What the exercise asks: All of the data that follows should be given again exactly, without its images.

Records supplied:
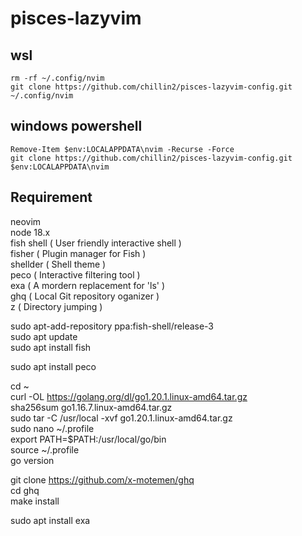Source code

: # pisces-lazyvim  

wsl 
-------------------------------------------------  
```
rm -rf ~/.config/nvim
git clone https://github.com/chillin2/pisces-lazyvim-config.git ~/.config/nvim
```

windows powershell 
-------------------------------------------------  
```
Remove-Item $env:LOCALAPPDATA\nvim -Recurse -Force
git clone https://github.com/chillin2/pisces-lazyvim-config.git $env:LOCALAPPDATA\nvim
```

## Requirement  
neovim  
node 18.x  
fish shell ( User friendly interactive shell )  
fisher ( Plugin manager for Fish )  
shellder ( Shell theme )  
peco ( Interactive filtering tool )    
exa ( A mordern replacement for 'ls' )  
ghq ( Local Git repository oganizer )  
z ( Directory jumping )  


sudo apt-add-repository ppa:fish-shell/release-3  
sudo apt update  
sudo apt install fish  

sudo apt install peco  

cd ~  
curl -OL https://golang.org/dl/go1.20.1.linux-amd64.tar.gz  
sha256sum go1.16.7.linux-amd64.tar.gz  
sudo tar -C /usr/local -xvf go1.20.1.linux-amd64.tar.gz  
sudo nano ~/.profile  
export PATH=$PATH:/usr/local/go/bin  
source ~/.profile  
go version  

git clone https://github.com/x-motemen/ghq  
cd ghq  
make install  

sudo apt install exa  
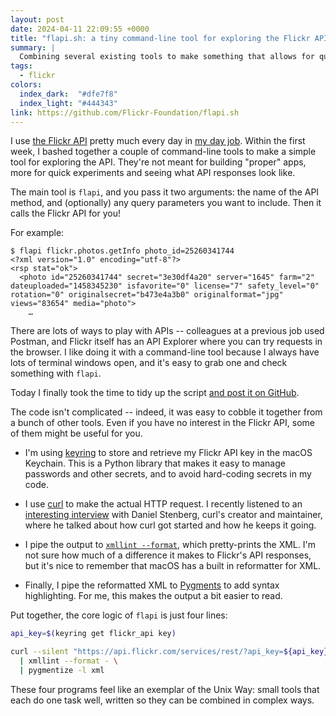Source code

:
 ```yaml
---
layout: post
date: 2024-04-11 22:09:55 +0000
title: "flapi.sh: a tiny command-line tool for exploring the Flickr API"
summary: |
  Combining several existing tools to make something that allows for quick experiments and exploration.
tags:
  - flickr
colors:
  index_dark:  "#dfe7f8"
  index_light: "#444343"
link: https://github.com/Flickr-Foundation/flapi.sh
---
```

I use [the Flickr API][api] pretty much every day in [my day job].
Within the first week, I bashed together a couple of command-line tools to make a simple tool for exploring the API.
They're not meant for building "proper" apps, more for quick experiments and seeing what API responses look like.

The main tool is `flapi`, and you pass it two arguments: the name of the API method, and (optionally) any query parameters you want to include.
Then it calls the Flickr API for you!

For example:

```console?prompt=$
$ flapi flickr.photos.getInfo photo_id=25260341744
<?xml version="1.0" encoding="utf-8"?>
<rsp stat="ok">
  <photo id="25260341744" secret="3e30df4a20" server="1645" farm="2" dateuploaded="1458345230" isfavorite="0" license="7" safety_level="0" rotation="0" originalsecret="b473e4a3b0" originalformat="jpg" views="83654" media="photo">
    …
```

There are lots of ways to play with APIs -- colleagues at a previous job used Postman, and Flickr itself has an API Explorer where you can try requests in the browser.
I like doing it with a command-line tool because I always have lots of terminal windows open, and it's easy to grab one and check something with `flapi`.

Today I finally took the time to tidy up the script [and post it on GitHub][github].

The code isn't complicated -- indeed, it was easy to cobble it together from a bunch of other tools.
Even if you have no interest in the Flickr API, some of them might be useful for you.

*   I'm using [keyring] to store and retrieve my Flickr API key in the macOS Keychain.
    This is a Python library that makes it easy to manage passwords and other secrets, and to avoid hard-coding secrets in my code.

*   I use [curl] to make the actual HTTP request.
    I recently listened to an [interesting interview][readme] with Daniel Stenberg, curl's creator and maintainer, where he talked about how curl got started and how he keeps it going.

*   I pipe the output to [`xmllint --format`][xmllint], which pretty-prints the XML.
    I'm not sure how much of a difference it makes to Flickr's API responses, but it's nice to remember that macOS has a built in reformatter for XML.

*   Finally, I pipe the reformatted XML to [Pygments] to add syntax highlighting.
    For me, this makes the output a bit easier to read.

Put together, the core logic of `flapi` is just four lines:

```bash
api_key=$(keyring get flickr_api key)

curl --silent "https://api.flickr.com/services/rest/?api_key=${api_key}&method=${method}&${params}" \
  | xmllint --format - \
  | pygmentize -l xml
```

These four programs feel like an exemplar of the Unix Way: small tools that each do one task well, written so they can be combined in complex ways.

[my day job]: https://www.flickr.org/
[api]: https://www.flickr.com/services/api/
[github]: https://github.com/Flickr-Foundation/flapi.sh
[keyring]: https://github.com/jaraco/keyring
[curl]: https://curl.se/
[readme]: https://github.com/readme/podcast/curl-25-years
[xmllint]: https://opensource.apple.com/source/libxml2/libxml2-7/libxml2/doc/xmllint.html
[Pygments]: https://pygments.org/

Answer section:
Source code

: # pisces-lazyvim  

wsl 
-------------------------------------------------  
```
rm -rf ~/.config/nvim
git clone https://github.com/chillin2/pisces-lazyvim-config.git ~/.config/nvim
```

windows powershell 
-------------------------------------------------  
```
Remove-Item $env:LOCALAPPDATA\nvim -Recurse -Force
git clone https://github.com/chillin2/pisces-lazyvim-config.git $env:LOCALAPPDATA\nvim
```

## Requirement  
neovim  
node 18.x  
fish shell ( User friendly interactive shell )  
fisher ( Plugin manager for Fish )  
shellder ( Shell theme )  
peco ( Interactive filtering tool )    
exa ( A mordern replacement for 'ls' )  
ghq ( Local Git repository oganizer )  
z ( Directory jumping )  


sudo apt-add-repository ppa:fish-shell/release-3  
sudo apt update  
sudo apt install fish  

sudo apt install peco  

cd ~  
curl -OL https://golang.org/dl/go1.20.1.linux-amd64.tar.gz  
sha256sum go1.16.7.linux-amd64.tar.gz  
sudo tar -C /usr/local -xvf go1.20.1.linux-amd64.tar.gz  
sudo nano ~/.profile  
export PATH=$PATH:/usr/local/go/bin  
source ~/.profile  
go version  

git clone https://github.com/x-motemen/ghq  
cd ghq  
make install  

sudo apt install exa  
Source code

:
 ```yaml
---
layout: post
date: 2024-04-11 22:09:55 +0000
title: "flapi.sh: a tiny command-line tool for exploring the Flickr API"
summary: |
  Combining several existing tools to make something that allows for quick experiments and exploration.
tags:
  - flickr
colors:
  index_dark:  "#dfe7f8"
  index_light: "#444343"
link: https://github.com/Flickr-Foundation/flapi.sh
---
```

I use [the Flickr API][api] pretty much every day in [my day job].
Within the first week, I bashed together a couple of command-line tools to make a simple tool for exploring the API.
They're not meant for building "proper" apps, more for quick experiments and seeing what API responses look like.

The main tool is `flapi`, and you pass it two arguments: the name of the API method, and (optionally) any query parameters you want to include.
Then it calls the Flickr API for you!

For example:

```console?prompt=$
$ flapi flickr.photos.getInfo photo_id=25260341744
<?xml version="1.0" encoding="utf-8"?>
<rsp stat="ok">
  <photo id="25260341744" secret="3e30df4a20" server="1645" farm="2" dateuploaded="1458345230" isfavorite="0" license="7" safety_level="0" rotation="0" originalsecret="b473e4a3b0" originalformat="jpg" views="83654" media="photo">
    …
```

There are lots of ways to play with APIs -- colleagues at a previous job used Postman, and Flickr itself has an API Explorer where you can try requests in the browser.
I like doing it with a command-line tool because I always have lots of terminal windows open, and it's easy to grab one and check something with `flapi`.

Today I finally took the time to tidy up the script [and post it on GitHub][github].

The code isn't complicated -- indeed, it was easy to cobble it together from a bunch of other tools.
Even if you have no interest in the Flickr API, some of them might be useful for you.

*   I'm using [keyring] to store and retrieve my Flickr API key in the macOS Keychain.
    This is a Python library that makes it easy to manage passwords and other secrets, and to avoid hard-coding secrets in my code.

*   I use [curl] to make the actual HTTP request.
    I recently listened to an [interesting interview][readme] with Daniel Stenberg, curl's creator and maintainer, where he talked about how curl got started and how he keeps it going.

*   I pipe the output to [`xmllint --format`][xmllint], which pretty-prints the XML.
    I'm not sure how much of a difference it makes to Flickr's API responses, but it's nice to remember that macOS has a built in reformatter for XML.

*   Finally, I pipe the reformatted XML to [Pygments] to add syntax highlighting.
    For me, this makes the output a bit easier to read.

Put together, the core logic of `flapi` is just four lines:

```bash
api_key=$(keyring get flickr_api key)

curl --silent "https://api.flickr.com/services/rest/?api_key=${api_key}&method=${method}&${params}" \
  | xmllint --format - \
  | pygmentize -l xml
```

These four programs feel like an exemplar of the Unix Way: small tools that each do one task well, written so they can be combined in complex ways.

[my day job]: https://www.flickr.org/
[api]: https://www.flickr.com/services/api/
[github]: https://github.com/Flickr-Foundation/flapi.sh
[keyring]: https://github.com/jaraco/keyring
[curl]: https://curl.se/
[readme]: https://github.com/readme/podcast/curl-25-years
[xmllint]: https://opensource.apple.com/source/libxml2/libxml2-7/libxml2/doc/xmllint.html
[Pygments]: https://pygments.org/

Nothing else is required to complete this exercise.